Cannot agree more. Syntactic sugar or certain more advanced constructs in the end have very low ROI for experienced developers, which can utilize very well the existing language features and extend their expressive power with internal DSLs. The costs associated with the tooling, hiring people with necessary expertise etc at that point are more important.

> C# is a better language.

Yep, as a seasoned Java developer I agree. There are times when I miss a part of the Java syntax but they are few and far between.

> Java has a substantially better ecosystem. The tooling is just miles ahead of what exists in the DotNet world.

Also true, although it is getting closer fast.

Possibly more important: they are both in another league compared most other languages. (Of the other languages/stacks I have some production experience with Angular/TypeScript is the only that I feel has anything close to the tooling support that C# and especially Java has.)


> but Java has a lot of mistakes baked into the language and interfaces that can't be removed without potentially breaking a lot of stuff

Absolutely true, but so does C#. In the end it turned out that .NET's reified generics were a mistake (which makes language interop on .NET painful), and more recently async/await.


> In the end it turned out that .NET's reified generics were a mistake

Do you have any resources that explain this point further?

Reified generics have often been praised as the thing that CLR got right (and JVM got wrong). I never understood fully why that is, especially since other languages with generics (e.g. Haskell and OCaml) don't have anything reified (although in all honesty also don't have RTTI so it's really not necessary).


Erasure makes it easy for Java, Kotlin, and Clojure share code and data structures without costly runtime conversions. Languages like Scala and F# have had trouble implementing features on the CLR because of reification, and take a look at what Python and Clojure on the CLR have to go through for interop.

I know some people think that say they like reified generics in C#, but those are mostly people who aren't aware of what cost to the entire ecosystem they're paying in exchange to what is a minor convenience in C#.

BTW, reification of reference-type generics is not to be confused with specializing collections for value types ("arrays-of-struct") an extremely important feature that CLR indeed has, and Java is now working on getting.


"Mistake" is a strong word, and I would disagree with it.

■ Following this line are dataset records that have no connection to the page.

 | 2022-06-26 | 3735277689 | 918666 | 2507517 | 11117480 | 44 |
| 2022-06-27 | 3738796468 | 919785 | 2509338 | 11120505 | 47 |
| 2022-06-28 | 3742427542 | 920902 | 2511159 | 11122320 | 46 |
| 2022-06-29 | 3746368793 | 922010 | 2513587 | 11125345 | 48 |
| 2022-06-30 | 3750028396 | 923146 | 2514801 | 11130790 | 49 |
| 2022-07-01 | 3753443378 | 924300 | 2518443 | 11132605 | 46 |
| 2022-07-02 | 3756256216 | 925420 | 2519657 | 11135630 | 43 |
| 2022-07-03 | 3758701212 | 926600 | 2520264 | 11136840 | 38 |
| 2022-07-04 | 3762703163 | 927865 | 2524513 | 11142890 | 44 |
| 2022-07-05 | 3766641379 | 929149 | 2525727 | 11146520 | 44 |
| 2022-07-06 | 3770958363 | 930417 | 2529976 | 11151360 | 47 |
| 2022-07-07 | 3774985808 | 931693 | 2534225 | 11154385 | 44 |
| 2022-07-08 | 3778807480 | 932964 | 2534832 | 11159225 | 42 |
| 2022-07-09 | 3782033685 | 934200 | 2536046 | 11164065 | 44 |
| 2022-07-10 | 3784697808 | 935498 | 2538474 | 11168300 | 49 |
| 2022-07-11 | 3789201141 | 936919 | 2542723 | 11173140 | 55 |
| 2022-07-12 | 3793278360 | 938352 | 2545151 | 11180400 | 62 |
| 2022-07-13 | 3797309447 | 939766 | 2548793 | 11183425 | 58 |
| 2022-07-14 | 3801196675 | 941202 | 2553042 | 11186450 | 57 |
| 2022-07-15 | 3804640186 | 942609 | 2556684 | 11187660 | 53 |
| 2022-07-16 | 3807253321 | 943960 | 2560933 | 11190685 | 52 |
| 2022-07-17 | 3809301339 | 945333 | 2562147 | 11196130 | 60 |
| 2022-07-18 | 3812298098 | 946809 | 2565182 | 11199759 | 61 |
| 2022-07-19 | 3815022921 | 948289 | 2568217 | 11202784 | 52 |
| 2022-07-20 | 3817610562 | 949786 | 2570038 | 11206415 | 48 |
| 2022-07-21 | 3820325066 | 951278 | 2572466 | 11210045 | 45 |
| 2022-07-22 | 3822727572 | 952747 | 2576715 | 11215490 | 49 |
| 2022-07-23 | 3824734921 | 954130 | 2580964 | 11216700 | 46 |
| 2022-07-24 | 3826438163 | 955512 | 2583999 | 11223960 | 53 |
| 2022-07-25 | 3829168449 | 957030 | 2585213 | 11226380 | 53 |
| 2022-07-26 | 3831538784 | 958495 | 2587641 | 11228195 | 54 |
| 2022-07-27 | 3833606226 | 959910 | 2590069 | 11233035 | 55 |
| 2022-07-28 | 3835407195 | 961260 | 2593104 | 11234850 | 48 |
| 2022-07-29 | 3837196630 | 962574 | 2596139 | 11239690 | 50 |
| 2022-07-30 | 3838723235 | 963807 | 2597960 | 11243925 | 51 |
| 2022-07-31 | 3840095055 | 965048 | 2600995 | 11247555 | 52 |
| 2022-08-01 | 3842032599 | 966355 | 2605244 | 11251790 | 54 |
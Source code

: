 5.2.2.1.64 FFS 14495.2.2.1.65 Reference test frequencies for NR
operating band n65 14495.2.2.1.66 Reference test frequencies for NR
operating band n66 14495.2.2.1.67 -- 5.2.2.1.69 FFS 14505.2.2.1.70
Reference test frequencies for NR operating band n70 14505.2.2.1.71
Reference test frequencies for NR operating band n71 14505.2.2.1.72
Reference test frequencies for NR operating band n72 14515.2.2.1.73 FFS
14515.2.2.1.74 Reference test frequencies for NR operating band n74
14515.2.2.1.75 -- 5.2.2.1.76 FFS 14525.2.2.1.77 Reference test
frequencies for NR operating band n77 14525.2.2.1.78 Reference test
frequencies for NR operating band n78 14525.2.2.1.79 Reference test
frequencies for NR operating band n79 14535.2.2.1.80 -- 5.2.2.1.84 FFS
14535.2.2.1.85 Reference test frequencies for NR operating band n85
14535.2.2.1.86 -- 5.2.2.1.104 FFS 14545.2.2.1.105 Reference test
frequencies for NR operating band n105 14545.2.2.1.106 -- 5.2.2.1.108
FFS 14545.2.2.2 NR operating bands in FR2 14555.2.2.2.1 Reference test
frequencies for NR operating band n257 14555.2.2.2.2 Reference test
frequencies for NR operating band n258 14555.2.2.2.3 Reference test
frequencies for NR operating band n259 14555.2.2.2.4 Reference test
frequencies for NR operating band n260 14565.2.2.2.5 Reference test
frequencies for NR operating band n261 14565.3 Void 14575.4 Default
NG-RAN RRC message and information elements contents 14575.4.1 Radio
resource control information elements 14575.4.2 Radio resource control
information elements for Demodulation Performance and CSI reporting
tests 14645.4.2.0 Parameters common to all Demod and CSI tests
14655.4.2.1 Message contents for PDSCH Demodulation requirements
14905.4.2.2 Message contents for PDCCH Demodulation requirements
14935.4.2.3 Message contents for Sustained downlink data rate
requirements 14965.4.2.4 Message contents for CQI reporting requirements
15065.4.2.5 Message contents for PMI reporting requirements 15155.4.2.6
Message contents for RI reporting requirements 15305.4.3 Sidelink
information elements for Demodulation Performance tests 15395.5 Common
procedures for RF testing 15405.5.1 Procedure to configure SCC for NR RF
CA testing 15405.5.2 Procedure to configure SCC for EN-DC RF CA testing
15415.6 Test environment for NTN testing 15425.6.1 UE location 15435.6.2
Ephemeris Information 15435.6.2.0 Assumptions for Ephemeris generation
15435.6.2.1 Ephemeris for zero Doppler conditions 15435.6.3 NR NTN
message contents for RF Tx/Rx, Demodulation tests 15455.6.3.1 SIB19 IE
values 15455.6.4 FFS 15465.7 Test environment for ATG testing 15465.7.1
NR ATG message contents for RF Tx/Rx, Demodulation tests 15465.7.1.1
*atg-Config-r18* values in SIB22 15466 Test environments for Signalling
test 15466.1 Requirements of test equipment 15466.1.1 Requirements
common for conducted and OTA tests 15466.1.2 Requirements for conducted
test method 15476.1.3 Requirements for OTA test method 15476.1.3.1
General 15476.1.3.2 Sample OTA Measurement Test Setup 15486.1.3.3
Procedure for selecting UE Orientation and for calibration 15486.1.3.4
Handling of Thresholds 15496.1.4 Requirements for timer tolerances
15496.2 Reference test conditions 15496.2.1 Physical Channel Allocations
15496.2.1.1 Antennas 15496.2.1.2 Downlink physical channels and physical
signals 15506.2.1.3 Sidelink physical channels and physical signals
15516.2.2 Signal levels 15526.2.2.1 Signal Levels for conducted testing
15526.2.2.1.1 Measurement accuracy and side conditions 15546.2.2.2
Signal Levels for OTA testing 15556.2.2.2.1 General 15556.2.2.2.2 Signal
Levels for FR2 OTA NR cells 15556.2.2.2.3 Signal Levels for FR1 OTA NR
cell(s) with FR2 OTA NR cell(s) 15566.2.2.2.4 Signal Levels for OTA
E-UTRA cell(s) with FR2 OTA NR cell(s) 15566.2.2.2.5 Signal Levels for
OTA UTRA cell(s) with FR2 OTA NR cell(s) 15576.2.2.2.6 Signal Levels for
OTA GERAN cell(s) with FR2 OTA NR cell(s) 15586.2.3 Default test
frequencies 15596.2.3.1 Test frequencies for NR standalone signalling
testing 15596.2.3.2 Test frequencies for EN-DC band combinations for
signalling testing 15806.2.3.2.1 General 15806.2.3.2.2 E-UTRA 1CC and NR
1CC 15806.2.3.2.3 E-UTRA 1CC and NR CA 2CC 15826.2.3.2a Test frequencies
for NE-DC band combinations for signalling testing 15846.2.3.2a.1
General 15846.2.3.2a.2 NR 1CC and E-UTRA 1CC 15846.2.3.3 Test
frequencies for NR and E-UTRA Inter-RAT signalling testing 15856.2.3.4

But when building extensible libraries and systems I do often find myself wanting to pass around a List<Something<?>>, which isn't doable without writing a second generic interface or the like. On the flip side, in Java (or, these days, Kotlin), a type-erased generic can be mediated more easily because passing a Class is easier than adding a second interface.

Part of it is that a lot of that stuff is gamedev-related, for me. It's not the biggest thing in the world, but for a lot of the stuff I find myself writing in C#, I find myself wishing for type erasure to make throwing data around a little easier. On the other hand, though, when writing web stuff on the JVM--I absolutely will not waste my time doing this in .NET, ASP.NET Core is not very good and EF Core is awful--I often wish for type reification, so it's just a horses-for-courses thing.


Generics interop just fine on .NET, and async/await had become a starting point for similar designs in many other languages. I don't think you'll find many people who actually write code in that ecosystem agreeing with either of those claims.

> Generics interop just fine on .NET

They really don't. They have posed severe restrictions on features in languages like Scala and F#, and take a look at Clojure, Python and JS interop on the JDK as opposed to .NET.

> and async/await had become a starting point for similar designs in many other languages.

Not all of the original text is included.